* **TO DO**
Below is a listing from which only part is wanted; return exactly the lines from the one with "Hurley K., Mitrofanov" up to and including the one with "Hang Si. 2015.".

= = = = =

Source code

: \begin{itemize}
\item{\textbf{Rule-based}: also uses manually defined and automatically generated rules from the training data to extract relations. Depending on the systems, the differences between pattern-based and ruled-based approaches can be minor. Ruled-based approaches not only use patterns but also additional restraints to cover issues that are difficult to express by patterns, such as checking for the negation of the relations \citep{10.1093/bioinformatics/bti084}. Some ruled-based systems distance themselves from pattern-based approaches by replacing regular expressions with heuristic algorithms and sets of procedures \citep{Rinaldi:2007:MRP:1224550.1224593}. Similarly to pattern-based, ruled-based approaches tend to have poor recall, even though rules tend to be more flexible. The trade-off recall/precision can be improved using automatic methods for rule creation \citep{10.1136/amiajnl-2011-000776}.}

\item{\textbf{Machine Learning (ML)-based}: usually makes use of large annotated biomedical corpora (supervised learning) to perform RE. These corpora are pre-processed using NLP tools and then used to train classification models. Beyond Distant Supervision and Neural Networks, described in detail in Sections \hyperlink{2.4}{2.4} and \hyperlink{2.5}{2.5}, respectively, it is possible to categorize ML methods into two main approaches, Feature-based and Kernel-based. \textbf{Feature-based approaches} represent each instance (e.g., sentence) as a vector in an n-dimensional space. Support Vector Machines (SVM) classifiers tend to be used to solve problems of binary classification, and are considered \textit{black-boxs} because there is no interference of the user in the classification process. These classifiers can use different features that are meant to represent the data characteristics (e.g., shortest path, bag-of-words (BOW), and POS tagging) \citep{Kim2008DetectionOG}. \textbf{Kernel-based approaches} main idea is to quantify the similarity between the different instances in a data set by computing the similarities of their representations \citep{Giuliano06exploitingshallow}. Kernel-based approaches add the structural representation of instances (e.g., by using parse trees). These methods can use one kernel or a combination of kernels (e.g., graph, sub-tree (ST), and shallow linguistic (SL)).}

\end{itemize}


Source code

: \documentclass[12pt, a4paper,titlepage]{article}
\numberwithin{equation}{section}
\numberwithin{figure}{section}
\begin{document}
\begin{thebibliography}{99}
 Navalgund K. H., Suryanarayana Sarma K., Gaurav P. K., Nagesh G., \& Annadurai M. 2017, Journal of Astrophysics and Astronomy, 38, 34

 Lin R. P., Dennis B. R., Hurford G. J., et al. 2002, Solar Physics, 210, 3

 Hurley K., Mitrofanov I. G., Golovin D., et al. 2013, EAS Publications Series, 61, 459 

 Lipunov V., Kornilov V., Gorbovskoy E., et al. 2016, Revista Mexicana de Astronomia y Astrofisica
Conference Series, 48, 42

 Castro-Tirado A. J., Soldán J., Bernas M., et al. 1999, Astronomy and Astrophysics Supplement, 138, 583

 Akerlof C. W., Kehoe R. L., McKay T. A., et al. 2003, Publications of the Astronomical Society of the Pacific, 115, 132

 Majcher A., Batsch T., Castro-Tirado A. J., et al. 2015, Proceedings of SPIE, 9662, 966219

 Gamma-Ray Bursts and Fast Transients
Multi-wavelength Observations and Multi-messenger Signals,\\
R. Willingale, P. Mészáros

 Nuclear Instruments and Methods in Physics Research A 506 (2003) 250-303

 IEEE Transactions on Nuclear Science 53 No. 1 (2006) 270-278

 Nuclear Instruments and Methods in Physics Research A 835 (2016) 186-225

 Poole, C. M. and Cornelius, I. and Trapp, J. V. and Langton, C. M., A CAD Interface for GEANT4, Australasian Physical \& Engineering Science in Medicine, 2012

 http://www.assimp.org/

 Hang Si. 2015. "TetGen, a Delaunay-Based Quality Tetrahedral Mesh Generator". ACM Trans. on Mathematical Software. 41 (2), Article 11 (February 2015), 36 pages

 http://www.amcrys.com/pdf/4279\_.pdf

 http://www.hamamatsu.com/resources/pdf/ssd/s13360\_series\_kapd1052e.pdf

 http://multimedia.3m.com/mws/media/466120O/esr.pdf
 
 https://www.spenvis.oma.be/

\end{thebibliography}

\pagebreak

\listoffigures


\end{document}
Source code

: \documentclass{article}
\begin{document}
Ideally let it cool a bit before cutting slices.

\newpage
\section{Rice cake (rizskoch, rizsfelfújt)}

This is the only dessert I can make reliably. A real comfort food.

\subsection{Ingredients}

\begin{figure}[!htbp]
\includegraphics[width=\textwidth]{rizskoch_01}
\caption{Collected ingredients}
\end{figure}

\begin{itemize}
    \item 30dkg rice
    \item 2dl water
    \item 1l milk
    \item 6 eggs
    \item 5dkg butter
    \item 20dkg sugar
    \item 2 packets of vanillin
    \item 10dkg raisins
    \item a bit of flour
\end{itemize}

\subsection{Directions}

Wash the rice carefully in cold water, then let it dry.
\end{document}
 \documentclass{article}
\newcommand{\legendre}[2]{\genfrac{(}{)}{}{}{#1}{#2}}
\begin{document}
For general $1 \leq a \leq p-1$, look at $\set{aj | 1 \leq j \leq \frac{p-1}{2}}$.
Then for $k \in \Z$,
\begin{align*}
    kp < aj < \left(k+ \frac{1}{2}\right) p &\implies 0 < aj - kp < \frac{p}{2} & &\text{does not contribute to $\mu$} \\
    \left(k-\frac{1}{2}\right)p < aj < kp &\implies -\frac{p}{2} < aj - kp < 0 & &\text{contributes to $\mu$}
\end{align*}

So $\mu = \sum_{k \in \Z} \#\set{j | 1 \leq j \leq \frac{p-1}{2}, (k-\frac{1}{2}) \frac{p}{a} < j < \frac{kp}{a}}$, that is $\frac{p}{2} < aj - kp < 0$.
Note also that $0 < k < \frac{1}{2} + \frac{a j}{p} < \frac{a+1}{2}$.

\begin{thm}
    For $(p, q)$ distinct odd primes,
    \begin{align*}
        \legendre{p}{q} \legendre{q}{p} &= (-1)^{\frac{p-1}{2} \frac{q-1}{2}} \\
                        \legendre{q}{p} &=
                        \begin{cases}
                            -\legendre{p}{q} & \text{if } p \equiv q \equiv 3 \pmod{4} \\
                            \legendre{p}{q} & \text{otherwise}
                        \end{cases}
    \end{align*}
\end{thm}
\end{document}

= = = = =

* **FINAL ANSWER**
 Hurley K., Mitrofanov I. G., Golovin D., et al. 2013, EAS Publications Series, 61, 459 

 Lipunov V., Kornilov V., Gorbovskoy E., et al. 2016, Revista Mexicana de Astronomia y Astrofisica
Conference Series, 48, 42

 Castro-Tirado A. J., Soldán J., Bernas M., et al. 1999, Astronomy and Astrophysics Supplement, 138, 583

 Akerlof C. W., Kehoe R. L., McKay T. A., et al. 2003, Publications of the Astronomical Society of the Pacific, 115, 132

 Majcher A., Batsch T., Castro-Tirado A. J., et al. 2015, Proceedings of SPIE, 9662, 966219

 Gamma-Ray Bursts and Fast Transients
Multi-wavelength Observations and Multi-messenger Signals,\\
R. Willingale, P. Mészáros

 Nuclear Instruments and Methods in Physics Research A 506 (2003) 250-303

 IEEE Transactions on Nuclear Science 53 No. 1 (2006) 270-278

 Nuclear Instruments and Methods in Physics Research A 835 (2016) 186-225

 Poole, C. M. and Cornelius, I. and Trapp, J. V. and Langton, C. M., A CAD Interface for GEANT4, Australasian Physical \& Engineering Science in Medicine, 2012

 http://www.assimp.org/

 Hang Si. 2015. "TetGen, a Delaunay-Based Quality Tetrahedral Mesh Generator". ACM Trans. on Mathematical Software. 41 (2), Article 11 (February 2015), 36 pages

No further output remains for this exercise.